Exercise:
Copy out every line of the records in which "flag" can be found.

Material to process:
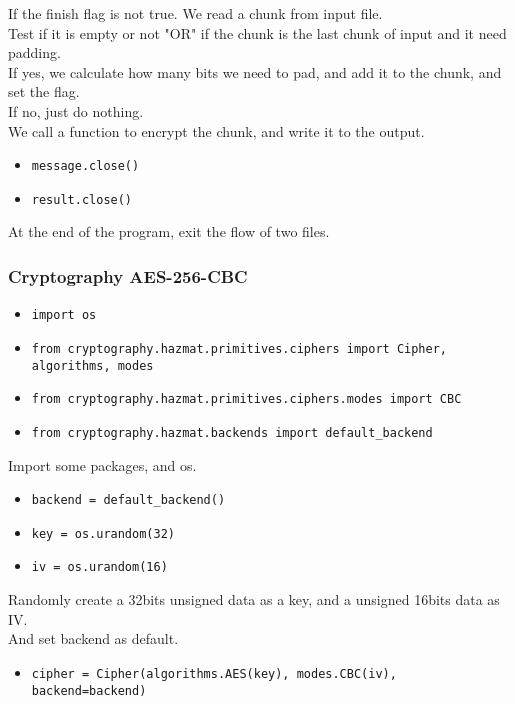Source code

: \documentclass{article}
\begin{document}
\noindent If the finish flag is not true. We read a chunk from input file.\\
Test if it is empty or not "OR" if the chunk is the last chunk of input and it need padding.\\
If yes, we calculate how many bits we need to pad, and add it to the chunk, and set the flag.\\
If no, just do nothing.\\
We call a function to encrypt the chunk, and write it to the output.

\begin{itemize}
\item \verb|message.close()|
\item \verb|result.close()|
\end{itemize}

\noindent At the end of the program, exit the flow of two files.\\

\subsubsection{Cryptography AES-256-CBC}

\begin{itemize}
\item \verb|import os|
\item \verb|from cryptography.hazmat.primitives.ciphers import Cipher, algorithms, modes|
\item \verb|from cryptography.hazmat.primitives.ciphers.modes import CBC|
\item \verb|from cryptography.hazmat.backends import default_backend|
\end{itemize}

\noindent Import some packages, and os.

\begin{itemize}
\item \verb|backend = default_backend()|
\item \verb|key = os.urandom(32)|
\item \verb|iv = os.urandom(16)|
\end{itemize}

\noindent Randomly create a 32bits unsigned data as a key, and a unsigned 16bits data as IV.\\
And set backend as default.

\begin{itemize}
\item \verb|cipher = Cipher(algorithms.AES(key), modes.CBC(iv), backend=backend)|
\end{itemize}
\end{document}
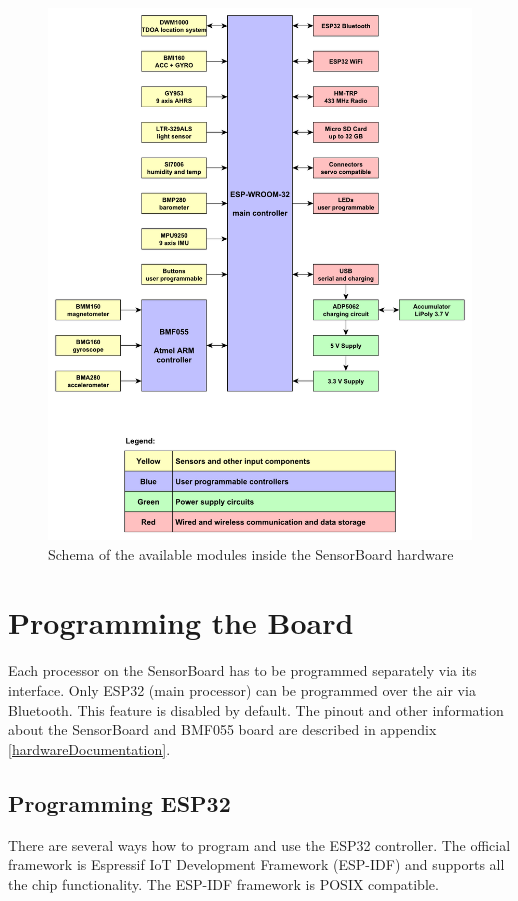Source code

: \begin{figure}
    \centering
    \label{fig:SWmodules}
    \caption{Schema of the available modules inside the SensorBoard hardware}
    \includegraphics[width=\linewidth]{img/SensorBoardSchema.pdf}
\end{figure}

\section{Programming the Board}
Each processor on the SensorBoard has to be programmed separately via its interface. Only ESP32 \cite{espressif:ESP-WROOM-32} (main processor) can be programmed over the air via Bluetooth. This feature is disabled by default. The pinout and other information about the SensorBoard and BMF055 board are described in appendix \ref{hardwareDocumentation}.

\subsection{Programming ESP32}
There are several ways how to program and use the ESP32 \cite{espressif:ESP-WROOM-32} controller. The official framework is Espressif \ac{IoT} Development Framework (\ac{ESP-IDF}) \cite{espressif:ESP-IDF} and supports all the chip functionality. The \ac{ESP-IDF} framework is \ac{POSIX} compatible.

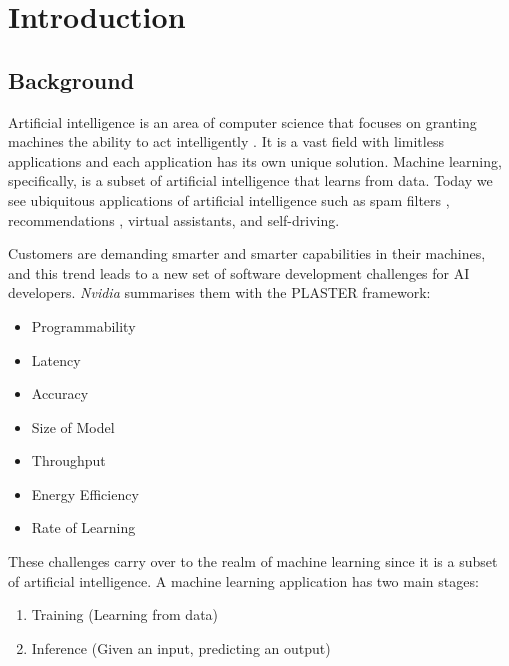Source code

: \documentclass{report}
\def\mainmatter{%
    \pagenumbering{arabic}
    \setcounter{page}{1}
    \setcounter{section}{0}
    \renewcommand{\thesection}{\thechapter.\arabic{section}}
}%
\begin{document}
\newpage
{}
\listoffigures

\newpage
{}
\listoftables

\newpage
\mainmatter

\chapter{Introduction}

\section{Background}

Artificial intelligence is an area of computer science that focuses on granting machines the ability to act intelligently \cite{McCarthy2007}.
It is a vast field with limitless applications and each application has its own unique solution.
Machine learning, specifically, is a subset of artificial intelligence that learns from data. \cite{Mitchell1997}
Today we see ubiquitous applications of artificial intelligence such as spam filters \cite{Androutsopoulos2000},  recommendations \cite{lekakos2008hybrid}, virtual assistants, and self-driving.

Customers are demanding smarter and smarter capabilities in their machines, and this trend leads to a new set of software development challenges for AI developers. \textit{Nvidia} summarises them with the PLASTER \cite{Teich2018} framework:
\begin{itemize}
  \item Programmability
  \item Latency
  \item Accuracy
  \item Size of Model
  \item Throughput
  \item Energy Efficiency
  \item Rate of Learning
\end{itemize}

These challenges carry over to the realm of machine learning since it is a subset of artificial intelligence.
A machine learning application has two main stages:
\begin{enumerate}
  \item Training (Learning from data)
  \item Inference (Given an input, predicting an output)
\end{enumerate}
\end{document}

Answer section:
\noindent If the finish flag is not true. We read a chunk from input file.\\
If yes, we calculate how many bits we need to pad, and add it to the chunk, and set the flag.\\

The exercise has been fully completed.